Zookeeper has a slightly different idea about hierarchy from other configuration systems: in general every node can have both a value and children. ZookeeperConfig manages this by adding two sub-configuration objects to a configuration representing a a zookeeper node - one called 'data' and the other called 'children'. 'data' will contain whatever comes back from parsing the data in the zookeeper node. 'children' contains names corresponding to the relative names of the zookeeper nodes children and values of more ZookeeperConfig objects corresponding to the zookeeper child nodes.

  • constructor ZookeeperConfig( options )
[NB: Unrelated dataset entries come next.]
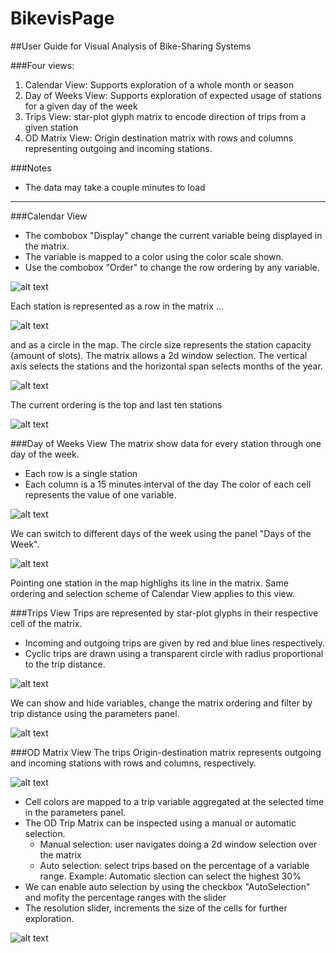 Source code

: # BikevisPage
##User Guide for Visual Analysis of Bike-Sharing Systems

###Four views:

1. Calendar View: Supports exploration of a whole month or season
2. Day of Weeks View: Supports exploration of expected usage of stations for a given day of the week
3. Trips View: star-plot glyph matrix to encode direction of trips from a given station
4. OD Matrix View: Origin destination matrix with rows and columns representing outgoing and incoming stations.

###Notes
* The data may take a couple minutes to load

--- 


###Calendar View

* The combobox "Display" change the current variable being displayed in the matrix.
* The variable is mapped to a color using the color scale shown.
* Use the combobox "Order" to change the row ordering by any variable.   
 
![alt text](https://github.com/jlsotomayorm/bikevisPage/blob/gh-pages/imgs/variable.png)

 Each station is represented as a row in the matrix ...
 
![alt text](https://github.com/jlsotomayorm/bikevisPage/blob/gh-pages/imgs/calendarMatrix.png)

and as a circle in the map. The circle size represents the station capacity (amount of slots). The matrix allows a 2d window selection. The vertical axis selects the stations and the horizontal span selects  months of the year.

![alt text](https://github.com/jlsotomayorm/bikevisPage/blob/gh-pages/imgs/calendarMap.png)

 The current ordering is the top and last ten stations
 
![alt text](https://github.com/jlsotomayorm/bikevisPage/blob/gh-pages/imgs/ranking.png)

###Day of Weeks View
The matrix show data for every station through one day of the week. 
 * Each row is a single station
 * Each column is a 15 minutes interval of the day
The color of each cell represents the value of one variable.

![alt text](https://github.com/jlsotomayorm/bikevisPage/blob/gh-pages/imgs/dayofWeekMatrix.png)

We can switch to different days of the week using the panel "Days of the Week". 

![alt text](https://github.com/jlsotomayorm/bikevisPage/blob/gh-pages/imgs/dayPanel.png)

Pointing one station in the map highlighs its line in the matrix. Same ordering and selection scheme of Calendar View applies to this view.

###Trips View
Trips are represented by star-plot glyphs in their respective cell of the matrix.
 * Incoming and outgoing trips are given by red and blue lines respectively.
 * Cyclic trips are drawn using a transparent circle with radius proportional to the trip distance.
 
 ![alt text](https://github.com/jlsotomayorm/bikevisPage/blob/gh-pages/imgs/tripMatrix.png)
 
We can show and hide variables, change the matrix ordering and filter by trip distance using the parameters panel.

![alt text](https://github.com/jlsotomayorm/bikevisPage/blob/gh-pages/imgs/tripMatrixSelection.png)

###OD Matrix View
The trips Origin-destination matrix represents outgoing and incoming stations with rows and columns, respectively.

![alt text](https://github.com/jlsotomayorm/bikevisPage/blob/gh-pages/imgs/ODMatrix.png)


 * Cell colors are mapped to a trip variable aggregated at the selected time in the parameters panel.
 *  The OD Trip Matrix can be inspected using a manual or automatic selection.
    - Manual selection: user navigates doing a 2d window selection over the matrix
    -  Auto selection: select trips based on the percentage of a variable range. Example: Automatic slection can select the highest 30%
 * We can enable auto selection by using the checkbox "AutoSelection" and mofity the percentage ranges with the slider
 * The resolution slider, increments the size of the cells for further exploration.
 
![alt text](https://github.com/jlsotomayorm/bikevisPage/blob/gh-pages/imgs/odMatrixSelection.png)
The options are the same as for Configuration with the following additions:

  • source

The source should be a string of the form 'zk://host1:port1,host2:port2/path/to/config'.

  • format

What format is the data stored in on zookeeper nodes. 'raw' means that the data for a given node will be placed in a javascript string object and stored under the name "data" for that node. Other options are 'json', 'ini', and 'yaml'.

  • parser

The same as for ConfigFile - you can provide your own parser.

  • zookeeper

Use this option to hand off an existing zookeeper connection

  • zookeeper_options

If the ZookeeperConfig object is to create its own zookeeper connection, these options will be passed to the constructor for ZooKeeper (from the npm package).

  • create_paths

Boolean. If true, once connected to zookeeper, ZookeeperConfig will create the path of the zookeeper node it is trying to listen to, if it is not already there.

  • include_stat

Boolean. If true, zookeeper nodes will include a 'stat' name in addition to 'data' and 'children'. The stat object will contain the stats reported by the node's data callback.


  • zookeeper( function(zk) )

The callback will be called when a zookeeper connection becomes available, or immediately if it is already available. This method can be used to make zookeeper calls on the same connection that is being used by the ZookeeperConfig object.